● Work order
Both the line below containing "Distributed under the" and the line containing "[linkedin-url]: https://linkedin.com/in/SVijayB", along with every line between them, should be repeated exactly; no other line belongs in the answer.

● Data shown
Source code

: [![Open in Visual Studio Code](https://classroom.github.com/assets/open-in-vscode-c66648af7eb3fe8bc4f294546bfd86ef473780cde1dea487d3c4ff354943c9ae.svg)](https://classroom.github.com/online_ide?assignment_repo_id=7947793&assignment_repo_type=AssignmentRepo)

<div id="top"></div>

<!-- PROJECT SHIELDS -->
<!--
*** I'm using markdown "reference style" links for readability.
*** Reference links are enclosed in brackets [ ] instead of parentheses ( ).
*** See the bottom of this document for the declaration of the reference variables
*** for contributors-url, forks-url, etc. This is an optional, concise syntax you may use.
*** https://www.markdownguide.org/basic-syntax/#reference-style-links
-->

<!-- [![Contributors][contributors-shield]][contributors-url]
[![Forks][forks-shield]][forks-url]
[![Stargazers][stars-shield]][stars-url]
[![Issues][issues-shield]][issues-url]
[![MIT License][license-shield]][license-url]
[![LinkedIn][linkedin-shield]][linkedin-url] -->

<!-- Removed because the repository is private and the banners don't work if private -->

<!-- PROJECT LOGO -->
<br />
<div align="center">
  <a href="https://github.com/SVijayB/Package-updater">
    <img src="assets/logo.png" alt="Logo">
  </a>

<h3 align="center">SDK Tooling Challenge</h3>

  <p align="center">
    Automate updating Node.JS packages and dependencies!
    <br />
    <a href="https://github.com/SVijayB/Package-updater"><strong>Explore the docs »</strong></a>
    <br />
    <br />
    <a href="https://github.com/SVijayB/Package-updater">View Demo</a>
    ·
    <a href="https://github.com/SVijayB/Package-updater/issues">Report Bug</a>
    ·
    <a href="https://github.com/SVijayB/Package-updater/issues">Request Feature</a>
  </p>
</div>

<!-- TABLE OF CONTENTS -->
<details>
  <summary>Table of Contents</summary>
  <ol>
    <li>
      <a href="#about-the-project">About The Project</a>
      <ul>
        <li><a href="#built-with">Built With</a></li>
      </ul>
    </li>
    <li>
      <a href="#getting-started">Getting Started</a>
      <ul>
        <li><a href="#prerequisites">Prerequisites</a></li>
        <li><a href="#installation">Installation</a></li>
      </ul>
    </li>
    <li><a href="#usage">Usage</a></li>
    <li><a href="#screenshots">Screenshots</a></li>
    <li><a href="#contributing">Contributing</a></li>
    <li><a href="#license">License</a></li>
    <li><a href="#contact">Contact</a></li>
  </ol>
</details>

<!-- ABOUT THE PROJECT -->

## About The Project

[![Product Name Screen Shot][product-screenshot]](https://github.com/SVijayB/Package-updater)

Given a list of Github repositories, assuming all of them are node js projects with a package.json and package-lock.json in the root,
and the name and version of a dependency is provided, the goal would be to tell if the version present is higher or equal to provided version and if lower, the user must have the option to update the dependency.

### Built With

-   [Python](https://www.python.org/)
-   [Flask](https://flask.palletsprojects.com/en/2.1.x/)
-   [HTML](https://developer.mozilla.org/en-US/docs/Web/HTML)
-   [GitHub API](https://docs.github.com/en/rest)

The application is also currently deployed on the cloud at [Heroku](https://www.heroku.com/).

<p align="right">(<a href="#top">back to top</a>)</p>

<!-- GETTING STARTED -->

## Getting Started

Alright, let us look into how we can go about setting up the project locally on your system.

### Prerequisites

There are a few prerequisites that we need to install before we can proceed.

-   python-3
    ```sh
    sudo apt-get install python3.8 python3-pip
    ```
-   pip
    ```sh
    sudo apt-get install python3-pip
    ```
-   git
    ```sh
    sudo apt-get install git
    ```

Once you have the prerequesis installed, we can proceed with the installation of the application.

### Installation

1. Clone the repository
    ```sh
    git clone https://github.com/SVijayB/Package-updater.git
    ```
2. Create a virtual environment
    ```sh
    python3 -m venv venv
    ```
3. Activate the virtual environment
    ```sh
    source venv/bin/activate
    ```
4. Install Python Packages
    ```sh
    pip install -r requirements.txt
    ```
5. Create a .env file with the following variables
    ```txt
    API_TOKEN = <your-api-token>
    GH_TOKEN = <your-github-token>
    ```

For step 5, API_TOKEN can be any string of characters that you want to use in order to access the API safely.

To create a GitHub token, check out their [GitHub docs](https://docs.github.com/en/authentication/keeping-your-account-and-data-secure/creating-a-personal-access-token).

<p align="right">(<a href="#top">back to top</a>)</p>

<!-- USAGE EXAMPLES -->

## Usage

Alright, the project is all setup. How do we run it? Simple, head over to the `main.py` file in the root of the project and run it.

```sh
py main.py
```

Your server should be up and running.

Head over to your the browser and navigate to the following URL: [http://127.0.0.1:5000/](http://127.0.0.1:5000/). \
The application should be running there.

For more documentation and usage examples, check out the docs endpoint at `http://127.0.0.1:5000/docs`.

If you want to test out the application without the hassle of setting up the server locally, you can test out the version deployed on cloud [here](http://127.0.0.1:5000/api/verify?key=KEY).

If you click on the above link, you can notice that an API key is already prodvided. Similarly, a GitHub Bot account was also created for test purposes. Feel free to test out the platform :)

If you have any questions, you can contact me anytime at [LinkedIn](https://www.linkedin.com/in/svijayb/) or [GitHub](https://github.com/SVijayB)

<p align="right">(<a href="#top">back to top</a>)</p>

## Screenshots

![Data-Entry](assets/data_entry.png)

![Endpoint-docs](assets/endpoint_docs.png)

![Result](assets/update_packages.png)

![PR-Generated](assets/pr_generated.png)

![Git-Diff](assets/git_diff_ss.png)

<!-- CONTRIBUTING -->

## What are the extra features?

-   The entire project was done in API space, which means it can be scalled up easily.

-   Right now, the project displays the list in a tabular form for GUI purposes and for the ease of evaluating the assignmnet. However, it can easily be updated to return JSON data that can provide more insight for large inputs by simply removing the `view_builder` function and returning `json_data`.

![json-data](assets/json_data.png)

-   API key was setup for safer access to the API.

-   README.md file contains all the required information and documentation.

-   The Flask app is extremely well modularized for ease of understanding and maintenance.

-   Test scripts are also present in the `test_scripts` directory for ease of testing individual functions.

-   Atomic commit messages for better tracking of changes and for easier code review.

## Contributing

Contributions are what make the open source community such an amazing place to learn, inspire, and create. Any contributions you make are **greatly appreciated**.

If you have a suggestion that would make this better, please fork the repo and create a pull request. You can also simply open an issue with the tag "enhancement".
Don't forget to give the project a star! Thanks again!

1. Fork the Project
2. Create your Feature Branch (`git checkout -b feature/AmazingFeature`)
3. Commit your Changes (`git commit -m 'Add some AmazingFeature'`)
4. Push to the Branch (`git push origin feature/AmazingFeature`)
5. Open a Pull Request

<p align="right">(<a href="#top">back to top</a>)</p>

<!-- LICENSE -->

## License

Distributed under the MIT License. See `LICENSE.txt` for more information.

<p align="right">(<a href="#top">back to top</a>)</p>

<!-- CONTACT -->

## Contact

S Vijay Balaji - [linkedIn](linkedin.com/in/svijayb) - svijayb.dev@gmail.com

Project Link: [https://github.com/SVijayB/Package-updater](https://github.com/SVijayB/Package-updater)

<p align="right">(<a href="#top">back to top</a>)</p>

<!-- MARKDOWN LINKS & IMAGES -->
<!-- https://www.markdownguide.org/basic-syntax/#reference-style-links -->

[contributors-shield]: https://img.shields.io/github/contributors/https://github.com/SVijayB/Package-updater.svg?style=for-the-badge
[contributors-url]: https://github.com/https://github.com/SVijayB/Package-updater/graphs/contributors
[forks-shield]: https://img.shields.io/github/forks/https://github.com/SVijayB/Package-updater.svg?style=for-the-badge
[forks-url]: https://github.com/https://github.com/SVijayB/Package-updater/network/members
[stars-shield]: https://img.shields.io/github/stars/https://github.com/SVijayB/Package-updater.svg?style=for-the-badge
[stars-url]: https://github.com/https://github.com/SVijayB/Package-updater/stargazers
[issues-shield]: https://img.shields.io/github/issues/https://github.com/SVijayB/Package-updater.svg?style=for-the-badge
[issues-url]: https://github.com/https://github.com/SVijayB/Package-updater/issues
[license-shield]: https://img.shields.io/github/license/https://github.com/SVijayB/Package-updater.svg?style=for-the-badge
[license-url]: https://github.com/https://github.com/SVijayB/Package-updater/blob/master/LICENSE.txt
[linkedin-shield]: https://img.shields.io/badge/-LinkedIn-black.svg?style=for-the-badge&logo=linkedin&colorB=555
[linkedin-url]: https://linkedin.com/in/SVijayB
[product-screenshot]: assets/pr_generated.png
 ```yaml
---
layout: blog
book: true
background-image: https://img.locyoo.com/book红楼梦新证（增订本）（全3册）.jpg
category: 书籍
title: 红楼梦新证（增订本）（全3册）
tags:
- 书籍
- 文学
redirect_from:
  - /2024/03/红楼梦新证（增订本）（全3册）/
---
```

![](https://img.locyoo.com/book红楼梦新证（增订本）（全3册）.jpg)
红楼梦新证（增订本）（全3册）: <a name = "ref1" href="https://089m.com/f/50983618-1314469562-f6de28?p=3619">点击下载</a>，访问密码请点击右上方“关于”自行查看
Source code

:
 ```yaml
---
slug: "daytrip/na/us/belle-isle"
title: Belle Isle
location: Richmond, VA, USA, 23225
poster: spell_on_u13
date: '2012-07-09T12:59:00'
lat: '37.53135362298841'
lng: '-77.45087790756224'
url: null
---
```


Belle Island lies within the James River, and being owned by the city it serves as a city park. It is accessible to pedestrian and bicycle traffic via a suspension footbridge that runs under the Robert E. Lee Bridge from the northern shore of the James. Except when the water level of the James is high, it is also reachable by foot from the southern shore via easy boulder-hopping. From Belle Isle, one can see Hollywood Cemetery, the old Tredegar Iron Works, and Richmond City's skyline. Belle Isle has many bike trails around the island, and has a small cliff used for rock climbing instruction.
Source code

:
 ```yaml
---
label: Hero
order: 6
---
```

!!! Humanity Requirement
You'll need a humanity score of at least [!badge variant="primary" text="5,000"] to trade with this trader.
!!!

● Result of this task
Distributed under the MIT License. See `LICENSE.txt` for more information.

<p align="right">(<a href="#top">back to top</a>)</p>

<!-- CONTACT -->

## Contact

S Vijay Balaji - [linkedIn](linkedin.com/in/svijayb) - svijayb.dev@gmail.com

Project Link: [https://github.com/SVijayB/Package-updater](https://github.com/SVijayB/Package-updater)

<p align="right">(<a href="#top">back to top</a>)</p>

<!-- MARKDOWN LINKS & IMAGES -->
<!-- https://www.markdownguide.org/basic-syntax/#reference-style-links -->

[contributors-shield]: https://img.shields.io/github/contributors/https://github.com/SVijayB/Package-updater.svg?style=for-the-badge
[contributors-url]: https://github.com/https://github.com/SVijayB/Package-updater/graphs/contributors
[forks-shield]: https://img.shields.io/github/forks/https://github.com/SVijayB/Package-updater.svg?style=for-the-badge
[forks-url]: https://github.com/https://github.com/SVijayB/Package-updater/network/members
[stars-shield]: https://img.shields.io/github/stars/https://github.com/SVijayB/Package-updater.svg?style=for-the-badge
[stars-url]: https://github.com/https://github.com/SVijayB/Package-updater/stargazers
[issues-shield]: https://img.shields.io/github/issues/https://github.com/SVijayB/Package-updater.svg?style=for-the-badge
[issues-url]: https://github.com/https://github.com/SVijayB/Package-updater/issues
[license-shield]: https://img.shields.io/github/license/https://github.com/SVijayB/Package-updater.svg?style=for-the-badge
[license-url]: https://github.com/https://github.com/SVijayB/Package-updater/blob/master/LICENSE.txt
[linkedin-shield]: https://img.shields.io/badge/-LinkedIn-black.svg?style=for-the-badge&logo=linkedin&colorB=555
[linkedin-url]: https://linkedin.com/in/SVijayB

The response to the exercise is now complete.